(Saved data entries)
========================================

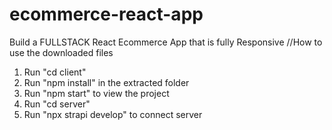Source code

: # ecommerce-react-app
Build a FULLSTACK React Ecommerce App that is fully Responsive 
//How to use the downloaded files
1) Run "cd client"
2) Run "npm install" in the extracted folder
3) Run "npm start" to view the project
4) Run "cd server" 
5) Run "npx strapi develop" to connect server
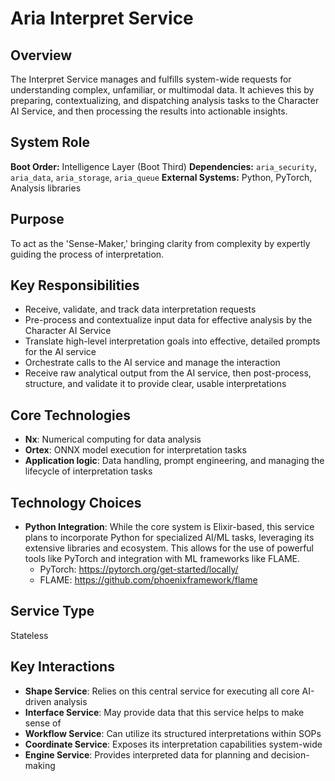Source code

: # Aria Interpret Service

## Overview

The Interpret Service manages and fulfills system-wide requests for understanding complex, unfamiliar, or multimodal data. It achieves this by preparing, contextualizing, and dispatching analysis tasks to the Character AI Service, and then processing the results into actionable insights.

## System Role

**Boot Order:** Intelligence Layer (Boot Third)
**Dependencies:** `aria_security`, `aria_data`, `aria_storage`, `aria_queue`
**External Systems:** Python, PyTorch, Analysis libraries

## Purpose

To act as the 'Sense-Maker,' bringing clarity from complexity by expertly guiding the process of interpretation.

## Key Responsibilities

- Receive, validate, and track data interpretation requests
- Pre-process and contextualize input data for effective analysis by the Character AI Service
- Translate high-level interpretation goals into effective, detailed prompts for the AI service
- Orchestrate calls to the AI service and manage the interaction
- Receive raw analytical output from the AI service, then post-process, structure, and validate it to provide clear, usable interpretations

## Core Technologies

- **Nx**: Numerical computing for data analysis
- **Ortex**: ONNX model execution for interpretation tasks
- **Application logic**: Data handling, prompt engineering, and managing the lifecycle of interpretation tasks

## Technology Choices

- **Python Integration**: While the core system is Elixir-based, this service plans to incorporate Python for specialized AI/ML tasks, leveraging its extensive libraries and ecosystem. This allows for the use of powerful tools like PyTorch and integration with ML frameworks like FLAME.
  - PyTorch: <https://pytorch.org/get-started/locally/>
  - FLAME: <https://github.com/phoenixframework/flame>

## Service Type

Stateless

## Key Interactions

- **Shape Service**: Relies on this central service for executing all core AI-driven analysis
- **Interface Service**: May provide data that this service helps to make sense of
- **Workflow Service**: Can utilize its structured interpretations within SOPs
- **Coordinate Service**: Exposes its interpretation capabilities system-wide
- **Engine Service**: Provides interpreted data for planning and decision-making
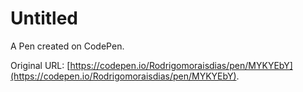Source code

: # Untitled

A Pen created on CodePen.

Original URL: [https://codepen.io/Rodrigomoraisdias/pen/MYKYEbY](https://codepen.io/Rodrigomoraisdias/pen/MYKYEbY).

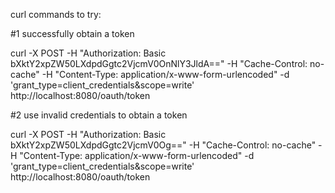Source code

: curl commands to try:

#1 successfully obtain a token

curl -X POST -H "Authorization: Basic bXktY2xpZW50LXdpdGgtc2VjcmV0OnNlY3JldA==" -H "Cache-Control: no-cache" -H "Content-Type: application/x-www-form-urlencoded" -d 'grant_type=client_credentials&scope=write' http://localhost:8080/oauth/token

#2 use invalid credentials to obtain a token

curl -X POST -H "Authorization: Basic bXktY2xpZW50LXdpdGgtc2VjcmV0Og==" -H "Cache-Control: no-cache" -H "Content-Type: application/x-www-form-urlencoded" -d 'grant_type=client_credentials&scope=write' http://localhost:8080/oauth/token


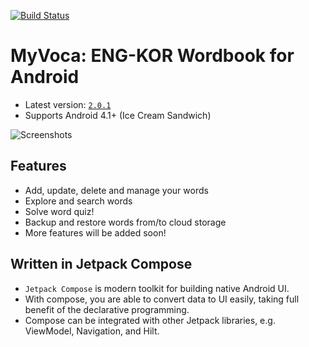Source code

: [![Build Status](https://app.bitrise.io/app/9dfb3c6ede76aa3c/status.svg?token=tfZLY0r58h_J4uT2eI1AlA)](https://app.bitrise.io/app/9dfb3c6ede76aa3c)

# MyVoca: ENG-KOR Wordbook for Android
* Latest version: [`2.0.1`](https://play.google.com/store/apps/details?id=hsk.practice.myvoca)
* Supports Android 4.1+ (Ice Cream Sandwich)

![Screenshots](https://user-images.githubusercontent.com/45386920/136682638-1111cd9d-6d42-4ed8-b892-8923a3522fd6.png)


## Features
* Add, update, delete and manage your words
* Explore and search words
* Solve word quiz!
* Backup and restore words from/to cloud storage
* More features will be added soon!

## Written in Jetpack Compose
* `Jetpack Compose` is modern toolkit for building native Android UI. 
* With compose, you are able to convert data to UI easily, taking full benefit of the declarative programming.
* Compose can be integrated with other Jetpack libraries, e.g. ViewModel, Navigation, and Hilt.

========================================

#### Problem to work on
Scan the data above for the word "Authorization" and report every line where it is found.

#### Reply
curl -X POST -H "Authorization: Basic bXktY2xpZW50LXdpdGgtc2VjcmV0OnNlY3JldA==" -H "Cache-Control: no-cache" -H "Content-Type: application/x-www-form-urlencoded" -d 'grant_type=client_credentials&scope=write' http://localhost:8080/oauth/token
curl -X POST -H "Authorization: Basic bXktY2xpZW50LXdpdGgtc2VjcmV0Og==" -H "Cache-Control: no-cache" -H "Content-Type: application/x-www-form-urlencoded" -d 'grant_type=client_credentials&scope=write' http://localhost:8080/oauth/token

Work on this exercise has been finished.